The youngest of four boys, Drake Maye is used to battling for everything.

Coming from an athletically inclined family overshadowed the University of North Carolina product's upbringing, his father, Mark, was an All-American high school quarterback and played college ball at UNC. His mother, Amiee, was an All-State basketball player. His oldest brother, Luke, was a Tar Heel basketball forward, earning a national title. Cole won a national championship in baseball at Florida. Beau dealt with knee injuries but still walked onto the UNC basketball team.

Growing up in such a family frames Maye's personality and competitive nature.

North Carolina head coach Mack Brown recently told "The Jim Rome Show" that Maye's background will help him at the next level.

"If his mom and dad would let me, I'd adopt him," Brown said. "He is a great person. He's competitive. He's grown up in an athletic family. His mom was a college athlete. His dad was the leading passer in the ACC. He's got two brothers that won national championships -- one in baseball at Florida, one at basketball here. He's got another brother that was on our basketball team. He's the youngest of four, so he's been beaten up. He had to fight to get a chicken leg at the table. He's so competitive in everything he does. He's smart. He's got pride. He is so passionate about football that he does everything right in his life to make sure that he is going to play the best he can play."

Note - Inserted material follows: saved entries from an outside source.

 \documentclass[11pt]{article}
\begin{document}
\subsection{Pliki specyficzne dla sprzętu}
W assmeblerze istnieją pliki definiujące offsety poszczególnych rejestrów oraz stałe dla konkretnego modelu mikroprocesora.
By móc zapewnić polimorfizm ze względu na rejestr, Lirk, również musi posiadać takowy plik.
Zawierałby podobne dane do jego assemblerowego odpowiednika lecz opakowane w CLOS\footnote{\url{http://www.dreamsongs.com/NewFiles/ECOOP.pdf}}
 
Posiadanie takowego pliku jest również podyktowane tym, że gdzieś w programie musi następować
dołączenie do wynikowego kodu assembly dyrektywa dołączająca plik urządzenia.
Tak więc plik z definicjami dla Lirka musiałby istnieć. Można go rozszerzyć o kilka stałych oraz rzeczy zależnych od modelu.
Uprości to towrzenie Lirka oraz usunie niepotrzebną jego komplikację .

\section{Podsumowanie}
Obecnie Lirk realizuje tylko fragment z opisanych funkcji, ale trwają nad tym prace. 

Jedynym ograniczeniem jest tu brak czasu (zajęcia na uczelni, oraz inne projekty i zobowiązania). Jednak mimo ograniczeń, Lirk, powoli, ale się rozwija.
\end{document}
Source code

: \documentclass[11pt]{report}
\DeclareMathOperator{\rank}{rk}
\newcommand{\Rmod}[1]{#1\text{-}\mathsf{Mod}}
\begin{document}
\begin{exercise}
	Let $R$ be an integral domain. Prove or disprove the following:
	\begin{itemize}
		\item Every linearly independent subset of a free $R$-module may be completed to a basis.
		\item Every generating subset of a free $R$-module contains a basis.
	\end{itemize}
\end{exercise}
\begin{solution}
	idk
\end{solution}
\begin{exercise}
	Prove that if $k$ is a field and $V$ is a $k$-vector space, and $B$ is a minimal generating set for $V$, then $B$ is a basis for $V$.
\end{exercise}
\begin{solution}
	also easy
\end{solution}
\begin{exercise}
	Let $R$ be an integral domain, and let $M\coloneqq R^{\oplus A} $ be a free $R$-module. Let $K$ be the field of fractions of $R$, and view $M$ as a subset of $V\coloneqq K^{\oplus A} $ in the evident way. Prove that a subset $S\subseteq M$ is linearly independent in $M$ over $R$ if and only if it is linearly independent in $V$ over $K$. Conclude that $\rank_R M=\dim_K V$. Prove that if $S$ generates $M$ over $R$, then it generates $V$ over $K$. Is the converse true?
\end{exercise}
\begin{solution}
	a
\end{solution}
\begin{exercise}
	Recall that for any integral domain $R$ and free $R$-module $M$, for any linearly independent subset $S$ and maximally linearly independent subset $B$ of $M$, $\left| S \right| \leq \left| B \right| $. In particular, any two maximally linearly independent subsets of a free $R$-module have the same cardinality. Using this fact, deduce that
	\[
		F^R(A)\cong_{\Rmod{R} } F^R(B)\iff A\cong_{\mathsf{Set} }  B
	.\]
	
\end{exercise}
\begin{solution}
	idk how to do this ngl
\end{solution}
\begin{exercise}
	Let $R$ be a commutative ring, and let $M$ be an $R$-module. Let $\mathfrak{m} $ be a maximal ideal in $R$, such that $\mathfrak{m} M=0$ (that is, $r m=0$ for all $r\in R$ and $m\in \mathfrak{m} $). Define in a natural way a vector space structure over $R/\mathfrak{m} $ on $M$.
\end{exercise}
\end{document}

A college coach stumping for his former player is nothing new, but given the situation it remains informative in how we (and teams) view Maye entering the NFL. The film is the film -- it will be picked apart for positives and negatives. Maye has both sky-high potential and some questionable attributes entering the NFL. But it's intangibles like the ones Brown verbalized that the team that selects Maye will lean on. NFL clubs overturn every stone in the pre-draft process, particularly for first-round quarterbacks.

Brown admitted that Maye is only starting two seasons and 26 games could be a negative entering his pro career (for comparison, Jayden Daniels stated 55 games in college).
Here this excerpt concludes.